Abdelhak se mueve por las
escolleras del puerto de la ciudad con la esperanza de meterse entre las ruedas
de un camión y embarcar a la península. Le acompañan una veintena de otros
chavales de entre 11 y 21 años. Se niega a ir al centro de menores de Melilla
porque dice que no es bien recibido, incluso afirma que una vez, hace dos
semanas, lo llevaron en coche a Marruecos y que otras veces “lo invitan a
irse al puerto y coger un barco”. Esto lo dice con una sonrisa franca, sin
darle demasiada importancia. Como tampoco se la da cuando nos cuenta cómo la
policía marroquí le daba palizas cuando lo cogían en el puerto de Beni Enzar o
cómo lo maltrataban en casa, y tantas otras cosas. Esta historia se repite de
modo similar una veintena de veces en las escolleras del puerto de Melilla,
cientos de veces si consideramos un espacio de tiempo de un año, miles de veces
si consideramos un periodo de tiempo mayor… Cada noche un grupo más o menos
numeroso se decide a probar suerte y se lanzan al recinto portuario desde los 8
metros de altura de las escolleras. De madrugada algunos vuelven destrozados,
sucios, cansados, te dicen que no ha habido suerte ese día, pero casi con la
misma sonrisa que Adelhak afirman que la próxima noche lo volverán a intentar.
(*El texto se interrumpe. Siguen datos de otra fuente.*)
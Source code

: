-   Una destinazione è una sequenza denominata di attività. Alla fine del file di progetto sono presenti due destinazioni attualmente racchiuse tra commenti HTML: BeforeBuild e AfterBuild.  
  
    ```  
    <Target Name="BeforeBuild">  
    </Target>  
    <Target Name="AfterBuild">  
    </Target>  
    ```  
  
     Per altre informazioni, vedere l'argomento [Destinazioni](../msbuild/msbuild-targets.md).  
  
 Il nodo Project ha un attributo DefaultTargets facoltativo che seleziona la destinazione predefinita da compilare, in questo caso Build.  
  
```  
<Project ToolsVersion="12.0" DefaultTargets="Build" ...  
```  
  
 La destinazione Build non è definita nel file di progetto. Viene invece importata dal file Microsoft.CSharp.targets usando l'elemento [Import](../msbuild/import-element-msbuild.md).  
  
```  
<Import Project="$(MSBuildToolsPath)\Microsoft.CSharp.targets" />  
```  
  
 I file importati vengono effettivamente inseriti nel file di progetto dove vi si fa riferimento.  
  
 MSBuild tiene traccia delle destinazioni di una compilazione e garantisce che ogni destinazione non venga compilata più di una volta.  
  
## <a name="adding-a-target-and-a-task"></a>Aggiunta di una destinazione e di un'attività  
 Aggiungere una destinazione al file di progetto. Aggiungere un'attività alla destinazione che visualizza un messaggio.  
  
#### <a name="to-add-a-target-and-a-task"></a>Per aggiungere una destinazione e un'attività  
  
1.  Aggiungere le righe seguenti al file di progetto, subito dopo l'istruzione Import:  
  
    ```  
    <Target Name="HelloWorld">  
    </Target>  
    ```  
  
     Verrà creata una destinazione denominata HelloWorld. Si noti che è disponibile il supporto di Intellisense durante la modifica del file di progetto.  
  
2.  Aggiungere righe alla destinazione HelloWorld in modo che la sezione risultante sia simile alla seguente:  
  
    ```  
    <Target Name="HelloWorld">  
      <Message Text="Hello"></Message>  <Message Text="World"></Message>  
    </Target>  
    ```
Otros
no vuelven y nadie sabe qué ha podido pasar con ellos: si lograron su objetivo,
si están detenidos, si los han expulsado a Marruecos o algo peor. Las más de
las veces no volverán a saber de ellos y tal vez por eso no se habla mucho del
tema. Si preguntas la respuesta es “cada uno tiene su suerte”. La aparente
indolencia ante situaciones tan dramáticas es solo un resorte necesario para
sobrevivir. Los brazos llenos de cicatrices de Abdelhak son como un libro donde
va escribiendo su vida… Las penas que esconde detrás de su eterna sonrisa. Cada
marca es un recuerdo doloroso que no quiere olvidar. Con diez años ya no le caben
más penas en sus brazos y a pesar de ello sigue buscando un sitio donde
descansar y crecer como un niño normal.